Over the course of this project, I have developed my understanding of data collection in order to investigate a topic. In the context of this quantified self project, If I were to redo this project I would have selected a better method for measuring my personal level data (commute times) - using an application that records in HH:MM:SS accuracy and geo-location. However, I do not believe that HH:MM:SS timing accuracy will significantly impact the results of this analysis.
During the analysis I found that a lot of my personal data was missing at random, approximately 25%. This is because NA values were substituted when public transport was not used in the morning. If I were to do this project again I would try to learn and employ the use of data imputation, but this is not without inherent risks. As Janssen et al. (2015) explains, you can yield misleading results from data imputation, and it is important to be reminded that imputation is not to create data, but to prevent the exclusion of observed data. So I believe this could have the potential to improve the rigor of the analysis.
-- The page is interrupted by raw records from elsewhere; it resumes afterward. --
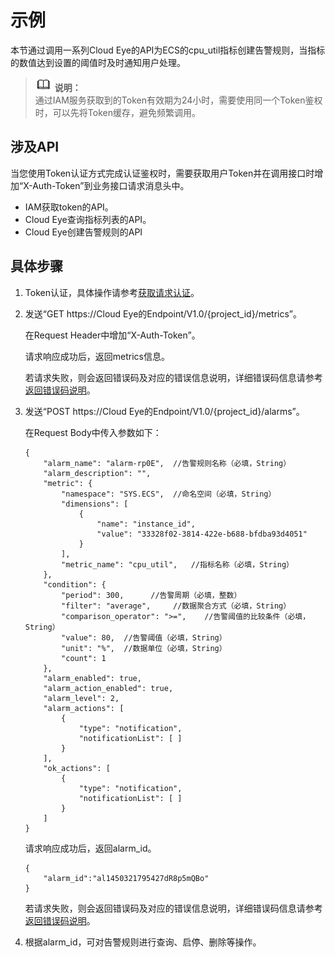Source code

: # 示例<a name="ZH-CN_TOPIC_0130274776"></a>

本节通过调用一系列Cloud Eye的API为ECS的cpu\_util指标创建告警规则，当指标的数值达到设置的阈值时及时通知用户处理。

>![](public_sys-resources/icon-note.gif) **说明：**   
>通过IAM服务获取到的Token有效期为24小时，需要使用同一个Token鉴权时，可以先将Token缓存，避免频繁调用。  

## 涉及API<a name="zh-cn_topic_0121682346_section872994"></a>

当您使用Token认证方式完成认证鉴权时，需要获取用户Token并在调用接口时增加“X-Auth-Token”到业务接口请求消息头中。

-   IAM获取token的API。
-   Cloud Eye查询指标列表的API。
-   Cloud Eye创建告警规则的API

## 具体步骤<a name="zh-cn_topic_0121682346_section7856948"></a>

1.  Token认证，具体操作请参考[获取请求认证](获取请求认证.md)。
2.  发送“GET  https://Cloud Eye的Endpoint/V1.0/\{project\_id\}/metrics”。

    在Request Header中增加“X-Auth-Token”。

    请求响应成功后，返回metrics信息。

    若请求失败，则会返回错误码及对应的错误信息说明，详细错误码信息请参考[返回错误码说明](返回错误码说明.md)。

3.  发送“POST  https://Cloud Eye的Endpoint/V1.0/\{project\_id\}/alarms”。

    在Request Body中传入参数如下：

    ```
    {
        "alarm_name": "alarm-rp0E",  //告警规则名称（必填，String）
        "alarm_description": "", 
        "metric": {
            "namespace": "SYS.ECS",  //命名空间（必填，String）
            "dimensions": [
                {
                    "name": "instance_id", 
                    "value": "33328f02-3814-422e-b688-bfdba93d4051"
                }
            ], 
            "metric_name": "cpu_util",   //指标名称（必填，String）
        }, 
        "condition": {
            "period": 300,      //告警周期（必填，整数）
            "filter": "average",     //数据聚合方式（必填，String）
            "comparison_operator": ">=",    //告警阈值的比较条件（必填，String）
            "value": 80,  //告警阈值（必填，String）
            "unit": "%",  //数据单位（必填，String）
            "count": 1
        }, 
        "alarm_enabled": true, 
        "alarm_action_enabled": true, 
        "alarm_level": 2,
        "alarm_actions": [
            {
                "type": "notification", 
                "notificationList": [ ]
            }
        ], 
        "ok_actions": [
            {
                "type": "notification", 
                "notificationList": [ ]
            }
        ]
    }
    ```

    请求响应成功后，返回alarm\_id。

    ```
    {
        "alarm_id":"al1450321795427dR8p5mQBo"
    }
    ```

    若请求失败，则会返回错误码及对应的错误信息说明，详细错误码信息请参考[返回错误码说明](返回错误码说明.md)。


1.  根据alarm\_id，可对告警规则进行查询、启停、删除等操作。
At the beginning of this project I had little to knowledge in the domain of privacy, legal and ethical risks stemming from personal data collection. This quantified self project has exaggerated the emphases of these concerns. One such issue is the collection of the Opal fare data at the group level, as it records your location each time you tap-on and tap-off Sydney Transport vehicles. If I were to redo this project again, I would seek to mitigate these risks by having each user delete the locational variables in the dataset before uploading the anonymised data sets to Google Drive. There would likely be an information loss, but geolocation has not proved to be an important part of this project analysis and has not helped me answer the question leading this project.
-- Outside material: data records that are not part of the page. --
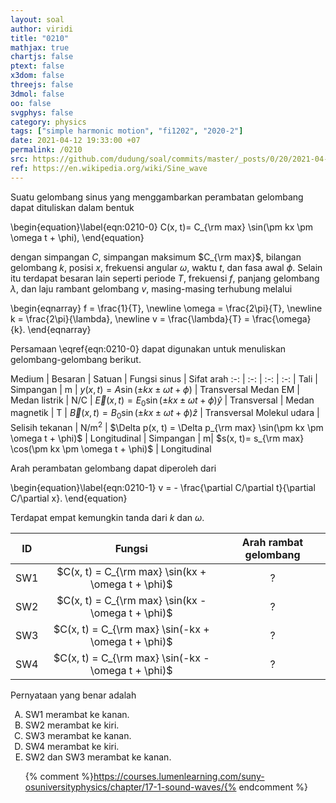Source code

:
 ```yaml
---
layout: soal
author: viridi
title: "0210"
mathjax: true
chartjs: false
ptext: false
x3dom: false
threejs: false
3dmol: false
oo: false
svgphys: false
category: physics
tags: ["simple harmonic motion", "fi1202", "2020-2"]
date: 2021-04-12 19:33:00 +07
permalink: /0210
src: https://github.com/dudung/soal/commits/master/_posts/0/20/2021-04-12-simple-harmonic-motion-0.md
ref: https://en.wikipedia.org/wiki/Sine_wave
---
```

Suatu gelombang sinus yang menggambarkan perambatan gelombang dapat dituliskan dalam bentuk

\begin{equation}\label{eqn:0210-0}
C(x, t)= C_{\rm max} \sin(\pm kx \pm \omega t + \phi),
\end{equation}

dengan simpangan $C$, simpangan maksimum $C_{\rm max}$, bilangan gelombang $k$, posisi $x$, frekuensi angular $\omega$, waktu $t$, dan fasa awal $\phi$. Selain itu terdapat besaran lain seperti periode $T$, frekuensi $f$, panjang gelombang $\lambda$, dan laju rambant gelombang $v$, masing-masing terhubung melalui

\begin{eqnarray}
f = \frac{1}{T}, \newline
\omega = \frac{2\pi}{T}, \newline
k = \frac{2\pi}{\lambda}, \newline
v = \frac{\lambda}{T} = \frac{\omega}{k}.
\end{eqnarray}

Persamaan \eqref{eqn:0210-0} dapat digunakan untuk menuliskan gelombang-gelombang berikut.

Medium | Besaran | Satuan | Fungsi sinus | Sifat arah
:-: | :-: | :-: | :-: |
Tali | Simpangan | m | $y(x, t) = A \sin (\pm kx \pm \omega t + \phi)$ | Transversal
Medan EM | Medan listrik | N/C | $\vec{E}(x, t) = E_0 \sin(\pm kx \pm \omega t + \phi) \hat{y}$ | Transversal
| Medan magnetik | T | $\vec{B}(x, t) = B_0 \sin(\pm kx \pm \omega t + \phi) \hat{z}$ | Transversal
Molekul udara | Selisih tekanan | N/m$^2$ | $\Delta p(x, t) = \Delta p_{\rm max} \sin(\pm kx \pm \omega t + \phi)$ | Longitudinal
| Simpangan | m| $s(x, t)= s_{\rm max} \cos(\pm kx \pm \omega t + \phi)$ | Longitudinal

Arah perambatan gelombang dapat diperoleh dari

\begin{equation}\label{eqn:0210-1}
v = - \frac{\partial C/\partial t}{\partial C/\partial x}.
\end{equation}

Terdapat empat kemungkin tanda dari $k$ dan $\omega$.

ID | Fungsi | Arah rambat gelombang
:-: | :-: | :-:
SW1 | $C(x, t) = C_{\rm max} \sin(kx + \omega t + \phi)$ | ?
SW2 | $C(x, t) = C_{\rm max} \sin(kx - \omega t + \phi)$ | ?
SW3 | $C(x, t) = C_{\rm max} \sin(-kx + \omega t + \phi)$ | ?
SW4 | $C(x, t) = C_{\rm max} \sin(-kx - \omega t + \phi)$ | ?

Pernyataan yang benar adalah

<ol type="A">
<li>SW1 merambat ke kanan.
<li>SW2 merambat ke kiri.
<li>SW3 merambat ke kanan.
<li>SW4 merambat ke kiri.
<li>SW2 dan SW3 merambat ke kanan.

{% comment %}https://courses.lumenlearning.com/suny-osuniversityphysics/chapter/17-1-sound-waves/{% endcomment %}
BetterEvaluation 2019, Word Cloud, viewed 28 March 2019, https://www.betterevaluation.org/en/evaluation-options/wordcloud.
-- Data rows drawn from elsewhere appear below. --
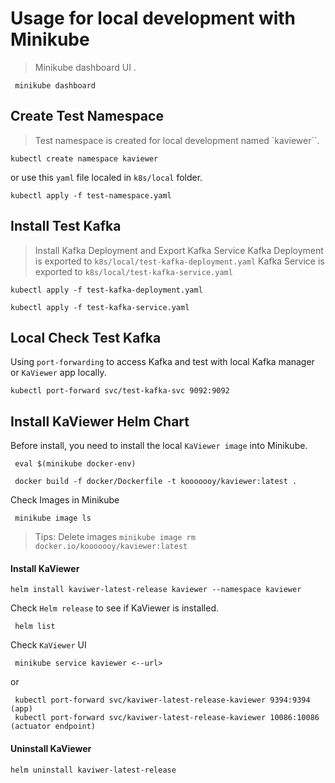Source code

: # Usage for local development with Minikube

> Minikube dashboard UI .

```shell
 minikube dashboard
```

## Create Test Namespace

> Test namespace is created for local development named `kaviewer``.

<!--kubectl create namespace kaviewer --dry-run -o yaml  -->

```shell
kubectl create namespace kaviewer
```

or use this `yaml` file localed in `k8s/local` folder.

```shell
kubectl apply -f test-namespace.yaml
```

## Install Test Kafka

> Install Kafka Deployment and Export Kafka Service
> Kafka Deployment is exported to `k8s/local/test-kafka-deployment.yaml`
> Kafka Service is exported to `k8s/local/test-kafka-service.yaml`

```shell
kubectl apply -f test-kafka-deployment.yaml
```

```shell
kubectl apply -f test-kafka-service.yaml
```

## Local Check Test Kafka

Using `port-forwarding` to access Kafka and test with local Kafka manager or `KaViewer` app locally.

```shell
kubectl port-forward svc/test-kafka-svc 9092:9092
```

## Install KaViewer Helm Chart

Before install, you need to install the local `KaViewer image` into Minikube.

```shell
 eval $(minikube docker-env)
```

```shell
 docker build -f docker/Dockerfile -t kooooooy/kaviewer:latest .  
```

Check Images in Minikube

```shell
 minikube image ls
```

> Tips: Delete images  `minikube image rm docker.io/kooooooy/kaviewer:latest`

#### Install KaViewer

```shell
helm install kaviwer-latest-release kaviewer --namespace kaviewer 
```

Check `Helm release` to see if KaViewer is installed.

```shell
 helm list
```

Check `KaViewer` UI

```shell
 minikube service kaviewer <--url>
```

or

```shell
 kubectl port-forward svc/kaviwer-latest-release-kaviewer 9394:9394 (app)
 kubectl port-forward svc/kaviwer-latest-release-kaviewer 10086:10086 (actuator endpoint)
```

#### Uninstall KaViewer

```shell
helm uninstall kaviwer-latest-release
```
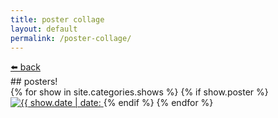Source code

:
 ```yaml
---
title: poster collage
layout: default
permalink: /poster-collage/
---
```

<p class="help" style="margin-bottom: 0;"><a href="/tour/">⬅️ back</a>&nbsp;</p>
## posters!
<section id="collage">
{% for show in site.categories.shows %}
{% if show.poster %}
<a href="/tour/#{{ show.date | date: "%m%-d%Y" }}" target="_blank">
<img src="{{ show.poster }}" alt="{{ show.date | date: "%m/%-d/%Y" }}, {{ show.location }}, {{ show.venue }}">
</a>
{% endif %}
{% endfor %}
</section>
Connelly, M 2014, ‘Ethical Considerations in Research Studies’, Medsurg Nursing, vol. 23, no. 1, pp. 54-55.
Hansson, E, Mattisson, K, Bjork, J, Ostergren, P, Jakobsson, K 2011, ‘Relationship between commuting and health outcomes in a cross-sectional population survey in southern Sweden’, BMC Public Health, vol. 11, p. 834.
Janssen, K, Donders, R, Harrell, F, Vergouwe, Y, Chen, Q, Grobbee, G & Moons, K 2015, ‘Missing covariate data in medical research’, Journal of Clinical Epidemiology, vol.7, no. 9, pp. 990-994.
Morris, E & Guerra, E 2015, ‘Are we there yet? Trip duration and mood during travel’, Transportation Research Part F: Traffic Psychology and Behaviours, vol. 33, pp. 38-47.
Quantified Self 2019, What is Quantified Self?, viewed 16 April 2019, https://quantifiedself.com/about/what-is-quantified-self/.
Transport for NSW 2018, Customer Satisfaction Index, NSW Government, Haymarket NSW.